══ Data records ══

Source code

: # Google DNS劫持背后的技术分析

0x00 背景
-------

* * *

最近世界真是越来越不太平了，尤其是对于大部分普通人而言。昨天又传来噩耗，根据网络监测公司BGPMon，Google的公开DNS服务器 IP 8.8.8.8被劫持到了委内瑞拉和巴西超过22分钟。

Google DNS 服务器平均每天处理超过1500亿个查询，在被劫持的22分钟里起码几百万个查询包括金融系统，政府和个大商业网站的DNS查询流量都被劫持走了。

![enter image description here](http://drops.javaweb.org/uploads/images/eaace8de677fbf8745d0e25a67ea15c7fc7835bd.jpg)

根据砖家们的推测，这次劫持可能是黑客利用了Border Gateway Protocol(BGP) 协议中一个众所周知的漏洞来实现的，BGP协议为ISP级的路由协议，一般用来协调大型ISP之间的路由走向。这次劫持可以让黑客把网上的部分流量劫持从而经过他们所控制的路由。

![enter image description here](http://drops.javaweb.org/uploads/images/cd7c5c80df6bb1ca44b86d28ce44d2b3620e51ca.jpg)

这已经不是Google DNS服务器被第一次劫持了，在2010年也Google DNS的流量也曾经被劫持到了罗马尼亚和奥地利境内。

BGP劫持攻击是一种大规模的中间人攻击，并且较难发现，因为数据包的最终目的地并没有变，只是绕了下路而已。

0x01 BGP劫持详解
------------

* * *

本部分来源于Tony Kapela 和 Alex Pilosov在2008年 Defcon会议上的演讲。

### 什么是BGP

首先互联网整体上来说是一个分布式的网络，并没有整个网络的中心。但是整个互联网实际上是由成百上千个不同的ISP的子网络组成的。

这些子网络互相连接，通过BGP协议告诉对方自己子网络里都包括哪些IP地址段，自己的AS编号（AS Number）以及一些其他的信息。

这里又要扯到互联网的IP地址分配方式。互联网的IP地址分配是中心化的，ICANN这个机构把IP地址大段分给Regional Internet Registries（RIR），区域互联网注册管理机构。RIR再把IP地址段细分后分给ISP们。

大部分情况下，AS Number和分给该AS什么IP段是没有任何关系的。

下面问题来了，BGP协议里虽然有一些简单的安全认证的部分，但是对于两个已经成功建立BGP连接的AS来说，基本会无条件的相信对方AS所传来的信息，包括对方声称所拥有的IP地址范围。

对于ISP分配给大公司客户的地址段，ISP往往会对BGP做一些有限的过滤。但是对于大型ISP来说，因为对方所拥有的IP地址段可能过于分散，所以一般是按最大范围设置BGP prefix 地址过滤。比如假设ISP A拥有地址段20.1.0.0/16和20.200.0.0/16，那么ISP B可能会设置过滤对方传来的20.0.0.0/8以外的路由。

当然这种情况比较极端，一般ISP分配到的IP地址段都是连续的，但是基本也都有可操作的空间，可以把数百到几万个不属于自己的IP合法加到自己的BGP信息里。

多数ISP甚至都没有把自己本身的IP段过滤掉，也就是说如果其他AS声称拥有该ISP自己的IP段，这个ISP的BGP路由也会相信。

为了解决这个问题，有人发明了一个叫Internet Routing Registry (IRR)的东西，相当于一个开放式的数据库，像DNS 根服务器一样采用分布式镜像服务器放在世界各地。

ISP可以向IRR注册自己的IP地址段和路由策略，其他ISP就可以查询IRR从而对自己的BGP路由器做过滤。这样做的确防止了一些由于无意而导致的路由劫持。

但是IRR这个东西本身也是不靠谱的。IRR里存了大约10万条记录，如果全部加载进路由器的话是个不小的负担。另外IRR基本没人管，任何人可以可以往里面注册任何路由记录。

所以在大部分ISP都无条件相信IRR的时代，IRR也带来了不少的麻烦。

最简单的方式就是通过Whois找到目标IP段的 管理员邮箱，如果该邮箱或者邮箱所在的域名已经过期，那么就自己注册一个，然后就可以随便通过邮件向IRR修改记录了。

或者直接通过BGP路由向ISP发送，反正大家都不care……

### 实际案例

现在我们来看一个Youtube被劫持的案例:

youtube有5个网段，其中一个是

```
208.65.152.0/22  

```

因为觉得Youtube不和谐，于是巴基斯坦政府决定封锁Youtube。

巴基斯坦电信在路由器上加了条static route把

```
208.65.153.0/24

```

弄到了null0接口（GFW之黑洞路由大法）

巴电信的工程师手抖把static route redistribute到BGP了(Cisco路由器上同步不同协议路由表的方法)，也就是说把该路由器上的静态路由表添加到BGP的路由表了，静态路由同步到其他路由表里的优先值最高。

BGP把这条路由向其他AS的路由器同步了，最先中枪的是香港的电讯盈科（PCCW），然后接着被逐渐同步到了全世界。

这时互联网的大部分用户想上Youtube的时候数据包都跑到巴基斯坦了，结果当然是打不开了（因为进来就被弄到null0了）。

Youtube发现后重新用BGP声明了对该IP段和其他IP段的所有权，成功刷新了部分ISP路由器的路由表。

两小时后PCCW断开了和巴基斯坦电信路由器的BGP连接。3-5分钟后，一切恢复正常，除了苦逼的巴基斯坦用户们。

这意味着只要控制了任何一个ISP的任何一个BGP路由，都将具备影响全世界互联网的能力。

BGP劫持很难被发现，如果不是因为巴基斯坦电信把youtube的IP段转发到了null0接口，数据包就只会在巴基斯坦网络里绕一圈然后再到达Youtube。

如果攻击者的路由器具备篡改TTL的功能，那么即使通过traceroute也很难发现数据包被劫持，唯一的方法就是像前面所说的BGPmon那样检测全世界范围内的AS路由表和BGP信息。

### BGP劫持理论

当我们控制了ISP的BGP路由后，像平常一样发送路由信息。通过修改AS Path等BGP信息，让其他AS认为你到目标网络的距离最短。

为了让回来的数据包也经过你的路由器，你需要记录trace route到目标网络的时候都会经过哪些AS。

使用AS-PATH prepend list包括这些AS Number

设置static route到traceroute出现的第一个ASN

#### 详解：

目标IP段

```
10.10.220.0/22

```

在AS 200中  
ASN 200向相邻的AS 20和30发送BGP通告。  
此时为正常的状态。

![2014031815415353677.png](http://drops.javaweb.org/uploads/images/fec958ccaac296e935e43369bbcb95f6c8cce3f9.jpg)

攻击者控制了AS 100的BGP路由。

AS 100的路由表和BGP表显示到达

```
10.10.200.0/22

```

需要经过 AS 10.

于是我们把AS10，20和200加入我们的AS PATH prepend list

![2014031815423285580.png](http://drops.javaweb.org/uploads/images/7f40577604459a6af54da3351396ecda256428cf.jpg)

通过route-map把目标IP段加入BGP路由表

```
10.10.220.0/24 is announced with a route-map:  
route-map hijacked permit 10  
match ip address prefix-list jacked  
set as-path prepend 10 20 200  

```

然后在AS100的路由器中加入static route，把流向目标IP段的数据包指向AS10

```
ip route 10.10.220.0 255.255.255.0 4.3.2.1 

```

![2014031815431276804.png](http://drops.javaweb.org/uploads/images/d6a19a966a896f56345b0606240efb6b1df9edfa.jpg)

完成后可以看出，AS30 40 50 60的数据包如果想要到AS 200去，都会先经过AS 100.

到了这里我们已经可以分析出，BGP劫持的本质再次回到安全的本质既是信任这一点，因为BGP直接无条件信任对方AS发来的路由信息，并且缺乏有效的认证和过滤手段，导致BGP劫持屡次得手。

═══

Activity: Above are some records; repeat all of them exactly.

Result of the task:
Source code

: # Google DNS劫持背后的技术分析

0x00 背景
-------

* * *

最近世界真是越来越不太平了，尤其是对于大部分普通人而言。昨天又传来噩耗，根据网络监测公司BGPMon，Google的公开DNS服务器 IP 8.8.8.8被劫持到了委内瑞拉和巴西超过22分钟。

Google DNS 服务器平均每天处理超过1500亿个查询，在被劫持的22分钟里起码几百万个查询包括金融系统，政府和个大商业网站的DNS查询流量都被劫持走了。

![enter image description here](http://drops.javaweb.org/uploads/images/eaace8de677fbf8745d0e25a67ea15c7fc7835bd.jpg)

根据砖家们的推测，这次劫持可能是黑客利用了Border Gateway Protocol(BGP) 协议中一个众所周知的漏洞来实现的，BGP协议为ISP级的路由协议，一般用来协调大型ISP之间的路由走向。这次劫持可以让黑客把网上的部分流量劫持从而经过他们所控制的路由。

![enter image description here](http://drops.javaweb.org/uploads/images/cd7c5c80df6bb1ca44b86d28ce44d2b3620e51ca.jpg)

这已经不是Google DNS服务器被第一次劫持了，在2010年也Google DNS的流量也曾经被劫持到了罗马尼亚和奥地利境内。

BGP劫持攻击是一种大规模的中间人攻击，并且较难发现，因为数据包的最终目的地并没有变，只是绕了下路而已。

0x01 BGP劫持详解
------------

* * *

本部分来源于Tony Kapela 和 Alex Pilosov在2008年 Defcon会议上的演讲。

### 什么是BGP

首先互联网整体上来说是一个分布式的网络，并没有整个网络的中心。但是整个互联网实际上是由成百上千个不同的ISP的子网络组成的。

这些子网络互相连接，通过BGP协议告诉对方自己子网络里都包括哪些IP地址段，自己的AS编号（AS Number）以及一些其他的信息。

这里又要扯到互联网的IP地址分配方式。互联网的IP地址分配是中心化的，ICANN这个机构把IP地址大段分给Regional Internet Registries（RIR），区域互联网注册管理机构。RIR再把IP地址段细分后分给ISP们。

大部分情况下，AS Number和分给该AS什么IP段是没有任何关系的。

下面问题来了，BGP协议里虽然有一些简单的安全认证的部分，但是对于两个已经成功建立BGP连接的AS来说，基本会无条件的相信对方AS所传来的信息，包括对方声称所拥有的IP地址范围。

对于ISP分配给大公司客户的地址段，ISP往往会对BGP做一些有限的过滤。但是对于大型ISP来说，因为对方所拥有的IP地址段可能过于分散，所以一般是按最大范围设置BGP prefix 地址过滤。比如假设ISP A拥有地址段20.1.0.0/16和20.200.0.0/16，那么ISP B可能会设置过滤对方传来的20.0.0.0/8以外的路由。

当然这种情况比较极端，一般ISP分配到的IP地址段都是连续的，但是基本也都有可操作的空间，可以把数百到几万个不属于自己的IP合法加到自己的BGP信息里。

多数ISP甚至都没有把自己本身的IP段过滤掉，也就是说如果其他AS声称拥有该ISP自己的IP段，这个ISP的BGP路由也会相信。

为了解决这个问题，有人发明了一个叫Internet Routing Registry (IRR)的东西，相当于一个开放式的数据库，像DNS 根服务器一样采用分布式镜像服务器放在世界各地。

ISP可以向IRR注册自己的IP地址段和路由策略，其他ISP就可以查询IRR从而对自己的BGP路由器做过滤。这样做的确防止了一些由于无意而导致的路由劫持。

但是IRR这个东西本身也是不靠谱的。IRR里存了大约10万条记录，如果全部加载进路由器的话是个不小的负担。另外IRR基本没人管，任何人可以可以往里面注册任何路由记录。

所以在大部分ISP都无条件相信IRR的时代，IRR也带来了不少的麻烦。

最简单的方式就是通过Whois找到目标IP段的 管理员邮箱，如果该邮箱或者邮箱所在的域名已经过期，那么就自己注册一个，然后就可以随便通过邮件向IRR修改记录了。

或者直接通过BGP路由向ISP发送，反正大家都不care……

### 实际案例

现在我们来看一个Youtube被劫持的案例:

youtube有5个网段，其中一个是

```
208.65.152.0/22  

```

因为觉得Youtube不和谐，于是巴基斯坦政府决定封锁Youtube。

巴基斯坦电信在路由器上加了条static route把

```
208.65.153.0/24

```

弄到了null0接口（GFW之黑洞路由大法）

巴电信的工程师手抖把static route redistribute到BGP了(Cisco路由器上同步不同协议路由表的方法)，也就是说把该路由器上的静态路由表添加到BGP的路由表了，静态路由同步到其他路由表里的优先值最高。

BGP把这条路由向其他AS的路由器同步了，最先中枪的是香港的电讯盈科（PCCW），然后接着被逐渐同步到了全世界。

这时互联网的大部分用户想上Youtube的时候数据包都跑到巴基斯坦了，结果当然是打不开了（因为进来就被弄到null0了）。

Youtube发现后重新用BGP声明了对该IP段和其他IP段的所有权，成功刷新了部分ISP路由器的路由表。

两小时后PCCW断开了和巴基斯坦电信路由器的BGP连接。3-5分钟后，一切恢复正常，除了苦逼的巴基斯坦用户们。

这意味着只要控制了任何一个ISP的任何一个BGP路由，都将具备影响全世界互联网的能力。

BGP劫持很难被发现，如果不是因为巴基斯坦电信把youtube的IP段转发到了null0接口，数据包就只会在巴基斯坦网络里绕一圈然后再到达Youtube。

如果攻击者的路由器具备篡改TTL的功能，那么即使通过traceroute也很难发现数据包被劫持，唯一的方法就是像前面所说的BGPmon那样检测全世界范围内的AS路由表和BGP信息。

### BGP劫持理论

当我们控制了ISP的BGP路由后，像平常一样发送路由信息。通过修改AS Path等BGP信息，让其他AS认为你到目标网络的距离最短。

为了让回来的数据包也经过你的路由器，你需要记录trace route到目标网络的时候都会经过哪些AS。

使用AS-PATH prepend list包括这些AS Number

设置static route到traceroute出现的第一个ASN

#### 详解：

目标IP段

```
10.10.220.0/22

```

在AS 200中  
ASN 200向相邻的AS 20和30发送BGP通告。  
此时为正常的状态。

![2014031815415353677.png](http://drops.javaweb.org/uploads/images/fec958ccaac296e935e43369bbcb95f6c8cce3f9.jpg)

攻击者控制了AS 100的BGP路由。

AS 100的路由表和BGP表显示到达

```
10.10.200.0/22

```

需要经过 AS 10.

于是我们把AS10，20和200加入我们的AS PATH prepend list

![2014031815423285580.png](http://drops.javaweb.org/uploads/images/7f40577604459a6af54da3351396ecda256428cf.jpg)

通过route-map把目标IP段加入BGP路由表

```
10.10.220.0/24 is announced with a route-map:  
route-map hijacked permit 10  
match ip address prefix-list jacked  
set as-path prepend 10 20 200  

```

然后在AS100的路由器中加入static route，把流向目标IP段的数据包指向AS10

```
ip route 10.10.220.0 255.255.255.0 4.3.2.1 

```

![2014031815431276804.png](http://drops.javaweb.org/uploads/images/d6a19a966a896f56345b0606240efb6b1df9edfa.jpg)

完成后可以看出，AS30 40 50 60的数据包如果想要到AS 200去，都会先经过AS 100.

到了这里我们已经可以分析出，BGP劫持的本质再次回到安全的本质既是信任这一点，因为BGP直接无条件信任对方AS发来的路由信息，并且缺乏有效的认证和过滤手段，导致BGP劫持屡次得手。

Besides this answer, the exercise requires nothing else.